WHAT TO DO: Using the data that follows, return exactly the lines from the one that contains "4403 | [avinash06nitp](https://leetcode.com/u/avinash06nitp)" through the one that contains "4526 | [Sugamshaw](https://leetcode.com/u/Sugamshaw)", ends included.

-- Opening Marker --

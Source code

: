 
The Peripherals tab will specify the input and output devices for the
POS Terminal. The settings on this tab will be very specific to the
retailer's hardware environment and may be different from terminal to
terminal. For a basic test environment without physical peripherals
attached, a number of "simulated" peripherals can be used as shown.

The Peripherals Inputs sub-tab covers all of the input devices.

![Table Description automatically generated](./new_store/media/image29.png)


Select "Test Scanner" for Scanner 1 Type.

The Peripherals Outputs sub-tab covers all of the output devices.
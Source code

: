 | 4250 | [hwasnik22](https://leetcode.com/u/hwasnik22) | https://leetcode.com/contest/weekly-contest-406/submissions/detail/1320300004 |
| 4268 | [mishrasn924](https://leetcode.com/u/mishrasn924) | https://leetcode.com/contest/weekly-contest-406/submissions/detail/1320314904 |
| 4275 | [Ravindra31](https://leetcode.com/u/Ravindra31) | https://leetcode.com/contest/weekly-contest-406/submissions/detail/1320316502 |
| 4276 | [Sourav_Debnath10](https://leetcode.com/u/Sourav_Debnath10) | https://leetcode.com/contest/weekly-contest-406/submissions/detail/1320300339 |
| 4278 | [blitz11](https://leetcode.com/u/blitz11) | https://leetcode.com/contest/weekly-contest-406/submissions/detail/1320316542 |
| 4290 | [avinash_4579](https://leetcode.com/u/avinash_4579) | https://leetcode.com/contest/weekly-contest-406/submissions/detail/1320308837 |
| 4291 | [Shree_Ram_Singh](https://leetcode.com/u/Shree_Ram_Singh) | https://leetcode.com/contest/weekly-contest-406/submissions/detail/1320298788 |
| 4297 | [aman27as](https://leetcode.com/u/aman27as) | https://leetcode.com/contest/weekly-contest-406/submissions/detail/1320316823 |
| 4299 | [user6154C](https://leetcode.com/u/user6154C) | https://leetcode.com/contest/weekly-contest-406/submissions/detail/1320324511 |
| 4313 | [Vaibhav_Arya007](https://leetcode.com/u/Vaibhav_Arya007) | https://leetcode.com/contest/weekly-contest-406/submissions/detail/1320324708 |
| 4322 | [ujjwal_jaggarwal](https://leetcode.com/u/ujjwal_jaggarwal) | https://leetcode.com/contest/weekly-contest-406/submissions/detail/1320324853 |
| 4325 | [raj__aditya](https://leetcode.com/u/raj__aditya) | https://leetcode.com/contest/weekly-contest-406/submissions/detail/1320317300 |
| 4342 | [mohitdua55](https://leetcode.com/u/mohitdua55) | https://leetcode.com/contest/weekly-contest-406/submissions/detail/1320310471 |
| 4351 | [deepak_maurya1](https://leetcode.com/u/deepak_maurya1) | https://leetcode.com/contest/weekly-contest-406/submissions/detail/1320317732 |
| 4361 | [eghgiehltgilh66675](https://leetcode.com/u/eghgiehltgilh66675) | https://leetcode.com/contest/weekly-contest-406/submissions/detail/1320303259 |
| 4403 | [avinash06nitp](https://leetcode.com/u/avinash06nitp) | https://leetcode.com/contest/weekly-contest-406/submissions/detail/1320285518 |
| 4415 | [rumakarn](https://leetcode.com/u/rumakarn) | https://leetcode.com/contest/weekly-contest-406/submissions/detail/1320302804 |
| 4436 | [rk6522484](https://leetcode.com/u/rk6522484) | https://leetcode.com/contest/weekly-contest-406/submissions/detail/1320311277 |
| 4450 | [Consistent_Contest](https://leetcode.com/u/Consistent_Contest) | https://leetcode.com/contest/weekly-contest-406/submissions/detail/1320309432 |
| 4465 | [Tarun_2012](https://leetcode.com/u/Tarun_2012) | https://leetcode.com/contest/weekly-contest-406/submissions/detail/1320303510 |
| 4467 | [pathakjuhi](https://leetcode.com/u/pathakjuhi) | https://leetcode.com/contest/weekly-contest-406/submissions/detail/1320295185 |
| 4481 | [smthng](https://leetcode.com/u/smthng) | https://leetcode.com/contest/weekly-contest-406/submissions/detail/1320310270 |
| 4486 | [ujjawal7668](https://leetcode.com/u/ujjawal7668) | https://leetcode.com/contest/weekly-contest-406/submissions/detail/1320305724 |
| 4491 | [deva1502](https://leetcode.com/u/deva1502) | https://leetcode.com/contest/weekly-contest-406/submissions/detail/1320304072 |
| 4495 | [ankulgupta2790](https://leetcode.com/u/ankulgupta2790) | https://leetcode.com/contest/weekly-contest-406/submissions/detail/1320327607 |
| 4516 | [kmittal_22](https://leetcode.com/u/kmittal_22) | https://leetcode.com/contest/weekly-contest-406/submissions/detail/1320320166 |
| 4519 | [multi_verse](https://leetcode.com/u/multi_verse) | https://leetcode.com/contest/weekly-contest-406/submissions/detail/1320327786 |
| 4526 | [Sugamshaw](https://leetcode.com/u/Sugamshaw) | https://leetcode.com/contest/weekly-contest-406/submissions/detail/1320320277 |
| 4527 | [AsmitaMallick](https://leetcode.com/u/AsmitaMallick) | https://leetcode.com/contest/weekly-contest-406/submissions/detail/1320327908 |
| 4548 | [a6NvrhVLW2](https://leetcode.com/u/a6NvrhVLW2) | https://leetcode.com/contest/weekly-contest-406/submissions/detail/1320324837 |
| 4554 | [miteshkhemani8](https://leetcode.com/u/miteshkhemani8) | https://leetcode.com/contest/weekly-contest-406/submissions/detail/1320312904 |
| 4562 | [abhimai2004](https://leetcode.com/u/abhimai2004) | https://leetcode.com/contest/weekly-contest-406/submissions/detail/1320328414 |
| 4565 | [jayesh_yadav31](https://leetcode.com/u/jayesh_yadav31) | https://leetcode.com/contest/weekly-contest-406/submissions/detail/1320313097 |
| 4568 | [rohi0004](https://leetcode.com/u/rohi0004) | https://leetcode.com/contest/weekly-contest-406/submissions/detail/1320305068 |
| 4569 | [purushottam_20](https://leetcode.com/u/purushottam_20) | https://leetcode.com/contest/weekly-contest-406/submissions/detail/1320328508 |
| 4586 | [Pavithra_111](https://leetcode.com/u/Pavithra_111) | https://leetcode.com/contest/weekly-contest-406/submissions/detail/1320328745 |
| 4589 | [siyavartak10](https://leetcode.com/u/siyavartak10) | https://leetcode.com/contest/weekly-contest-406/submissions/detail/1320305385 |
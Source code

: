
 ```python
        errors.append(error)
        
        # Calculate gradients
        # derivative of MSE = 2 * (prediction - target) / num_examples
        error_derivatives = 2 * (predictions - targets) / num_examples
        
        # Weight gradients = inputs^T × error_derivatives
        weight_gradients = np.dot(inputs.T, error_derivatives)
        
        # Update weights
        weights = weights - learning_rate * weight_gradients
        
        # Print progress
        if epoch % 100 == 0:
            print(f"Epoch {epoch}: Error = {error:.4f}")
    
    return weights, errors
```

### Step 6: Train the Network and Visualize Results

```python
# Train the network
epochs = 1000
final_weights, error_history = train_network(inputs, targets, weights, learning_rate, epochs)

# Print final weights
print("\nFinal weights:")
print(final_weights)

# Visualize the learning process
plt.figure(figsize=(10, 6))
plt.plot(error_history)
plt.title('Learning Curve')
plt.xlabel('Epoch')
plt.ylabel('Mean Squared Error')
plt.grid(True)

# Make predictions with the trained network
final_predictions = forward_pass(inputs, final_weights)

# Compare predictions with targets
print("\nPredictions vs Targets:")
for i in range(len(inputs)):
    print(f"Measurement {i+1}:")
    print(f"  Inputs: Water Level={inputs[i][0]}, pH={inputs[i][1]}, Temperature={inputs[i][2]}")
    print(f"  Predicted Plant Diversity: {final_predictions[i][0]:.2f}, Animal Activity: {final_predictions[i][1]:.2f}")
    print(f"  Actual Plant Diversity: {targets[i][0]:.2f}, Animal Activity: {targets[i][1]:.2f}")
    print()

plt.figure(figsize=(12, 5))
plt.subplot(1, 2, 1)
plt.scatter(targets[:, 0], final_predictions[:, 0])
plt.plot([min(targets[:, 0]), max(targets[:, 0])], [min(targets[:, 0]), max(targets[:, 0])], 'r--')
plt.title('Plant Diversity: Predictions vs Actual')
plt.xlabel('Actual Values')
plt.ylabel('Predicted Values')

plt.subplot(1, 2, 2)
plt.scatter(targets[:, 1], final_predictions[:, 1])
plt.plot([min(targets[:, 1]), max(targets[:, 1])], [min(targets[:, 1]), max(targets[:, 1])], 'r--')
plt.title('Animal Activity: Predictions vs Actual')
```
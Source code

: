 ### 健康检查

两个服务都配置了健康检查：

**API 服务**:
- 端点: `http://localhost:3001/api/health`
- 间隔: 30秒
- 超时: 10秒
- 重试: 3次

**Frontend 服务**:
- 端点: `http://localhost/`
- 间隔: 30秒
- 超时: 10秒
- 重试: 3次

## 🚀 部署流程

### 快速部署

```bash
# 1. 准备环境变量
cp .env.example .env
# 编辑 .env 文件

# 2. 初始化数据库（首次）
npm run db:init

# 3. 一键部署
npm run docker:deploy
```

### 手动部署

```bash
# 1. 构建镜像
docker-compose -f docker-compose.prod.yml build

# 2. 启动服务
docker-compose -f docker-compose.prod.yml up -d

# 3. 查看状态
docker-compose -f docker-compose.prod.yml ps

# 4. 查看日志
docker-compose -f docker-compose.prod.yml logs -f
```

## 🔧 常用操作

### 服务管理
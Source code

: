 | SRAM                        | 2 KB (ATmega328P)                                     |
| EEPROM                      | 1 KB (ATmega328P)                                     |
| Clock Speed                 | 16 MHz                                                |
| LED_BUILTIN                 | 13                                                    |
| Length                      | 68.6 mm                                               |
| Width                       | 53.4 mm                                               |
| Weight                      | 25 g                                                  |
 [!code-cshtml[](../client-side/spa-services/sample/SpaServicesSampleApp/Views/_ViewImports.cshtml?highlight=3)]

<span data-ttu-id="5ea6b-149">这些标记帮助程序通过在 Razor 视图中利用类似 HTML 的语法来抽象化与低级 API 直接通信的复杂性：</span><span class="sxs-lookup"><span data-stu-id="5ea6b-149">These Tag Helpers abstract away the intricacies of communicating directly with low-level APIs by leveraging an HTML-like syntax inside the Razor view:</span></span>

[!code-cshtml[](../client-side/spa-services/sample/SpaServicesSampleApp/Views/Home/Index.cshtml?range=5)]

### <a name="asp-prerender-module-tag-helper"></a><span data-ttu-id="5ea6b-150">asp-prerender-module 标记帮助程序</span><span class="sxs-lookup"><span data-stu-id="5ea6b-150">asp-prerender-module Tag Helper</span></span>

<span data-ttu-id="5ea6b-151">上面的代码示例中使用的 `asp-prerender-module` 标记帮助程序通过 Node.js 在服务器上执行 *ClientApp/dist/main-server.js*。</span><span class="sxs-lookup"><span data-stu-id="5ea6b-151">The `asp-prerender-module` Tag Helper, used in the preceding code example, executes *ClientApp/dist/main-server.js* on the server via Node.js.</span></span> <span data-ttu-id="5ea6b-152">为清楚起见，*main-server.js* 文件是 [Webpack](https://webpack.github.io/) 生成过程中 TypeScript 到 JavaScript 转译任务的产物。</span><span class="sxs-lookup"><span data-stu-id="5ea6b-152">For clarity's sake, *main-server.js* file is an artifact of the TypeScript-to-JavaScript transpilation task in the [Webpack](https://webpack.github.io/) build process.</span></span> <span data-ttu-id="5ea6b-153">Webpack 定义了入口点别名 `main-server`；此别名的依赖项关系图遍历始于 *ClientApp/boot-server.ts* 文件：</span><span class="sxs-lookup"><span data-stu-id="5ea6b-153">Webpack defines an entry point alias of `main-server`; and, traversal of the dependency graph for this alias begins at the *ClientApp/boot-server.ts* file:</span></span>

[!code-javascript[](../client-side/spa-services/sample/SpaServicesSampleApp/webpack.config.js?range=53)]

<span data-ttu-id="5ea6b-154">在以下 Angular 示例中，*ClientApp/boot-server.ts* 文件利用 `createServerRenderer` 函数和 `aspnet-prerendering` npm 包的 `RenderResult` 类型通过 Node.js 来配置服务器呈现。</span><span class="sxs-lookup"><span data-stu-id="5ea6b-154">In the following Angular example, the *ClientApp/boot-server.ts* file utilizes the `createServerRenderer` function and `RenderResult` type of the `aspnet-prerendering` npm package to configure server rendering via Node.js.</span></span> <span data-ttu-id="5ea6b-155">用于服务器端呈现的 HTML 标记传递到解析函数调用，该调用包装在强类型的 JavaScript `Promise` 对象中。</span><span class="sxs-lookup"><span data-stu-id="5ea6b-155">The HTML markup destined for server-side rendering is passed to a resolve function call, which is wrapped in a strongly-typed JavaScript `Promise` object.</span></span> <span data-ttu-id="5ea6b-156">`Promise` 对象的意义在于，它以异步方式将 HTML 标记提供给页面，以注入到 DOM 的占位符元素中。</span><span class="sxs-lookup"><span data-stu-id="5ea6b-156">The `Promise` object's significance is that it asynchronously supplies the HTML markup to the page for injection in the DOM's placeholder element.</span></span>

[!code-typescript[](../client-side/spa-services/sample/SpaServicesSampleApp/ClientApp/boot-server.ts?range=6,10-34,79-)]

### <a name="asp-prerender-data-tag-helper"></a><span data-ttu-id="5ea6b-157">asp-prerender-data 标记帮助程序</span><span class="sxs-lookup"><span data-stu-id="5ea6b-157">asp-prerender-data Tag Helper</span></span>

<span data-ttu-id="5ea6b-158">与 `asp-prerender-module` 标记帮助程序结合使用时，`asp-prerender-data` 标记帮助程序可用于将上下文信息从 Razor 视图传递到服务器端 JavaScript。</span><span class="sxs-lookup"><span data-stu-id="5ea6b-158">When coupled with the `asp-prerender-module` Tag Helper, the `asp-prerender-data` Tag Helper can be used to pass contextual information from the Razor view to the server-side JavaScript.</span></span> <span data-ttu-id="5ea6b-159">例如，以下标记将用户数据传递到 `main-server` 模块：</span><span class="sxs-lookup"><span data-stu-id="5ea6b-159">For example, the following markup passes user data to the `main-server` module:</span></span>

-- Closing Marker --

FINISHED EXERCISE:
| 4403 | [avinash06nitp](https://leetcode.com/u/avinash06nitp) | https://leetcode.com/contest/weekly-contest-406/submissions/detail/1320285518 |
| 4415 | [rumakarn](https://leetcode.com/u/rumakarn) | https://leetcode.com/contest/weekly-contest-406/submissions/detail/1320302804 |
| 4436 | [rk6522484](https://leetcode.com/u/rk6522484) | https://leetcode.com/contest/weekly-contest-406/submissions/detail/1320311277 |
| 4450 | [Consistent_Contest](https://leetcode.com/u/Consistent_Contest) | https://leetcode.com/contest/weekly-contest-406/submissions/detail/1320309432 |
| 4465 | [Tarun_2012](https://leetcode.com/u/Tarun_2012) | https://leetcode.com/contest/weekly-contest-406/submissions/detail/1320303510 |
| 4467 | [pathakjuhi](https://leetcode.com/u/pathakjuhi) | https://leetcode.com/contest/weekly-contest-406/submissions/detail/1320295185 |
| 4481 | [smthng](https://leetcode.com/u/smthng) | https://leetcode.com/contest/weekly-contest-406/submissions/detail/1320310270 |
| 4486 | [ujjawal7668](https://leetcode.com/u/ujjawal7668) | https://leetcode.com/contest/weekly-contest-406/submissions/detail/1320305724 |
| 4491 | [deva1502](https://leetcode.com/u/deva1502) | https://leetcode.com/contest/weekly-contest-406/submissions/detail/1320304072 |
| 4495 | [ankulgupta2790](https://leetcode.com/u/ankulgupta2790) | https://leetcode.com/contest/weekly-contest-406/submissions/detail/1320327607 |
| 4516 | [kmittal_22](https://leetcode.com/u/kmittal_22) | https://leetcode.com/contest/weekly-contest-406/submissions/detail/1320320166 |
| 4519 | [multi_verse](https://leetcode.com/u/multi_verse) | https://leetcode.com/contest/weekly-contest-406/submissions/detail/1320327786 |
| 4526 | [Sugamshaw](https://leetcode.com/u/Sugamshaw) | https://leetcode.com/contest/weekly-contest-406/submissions/detail/1320320277 |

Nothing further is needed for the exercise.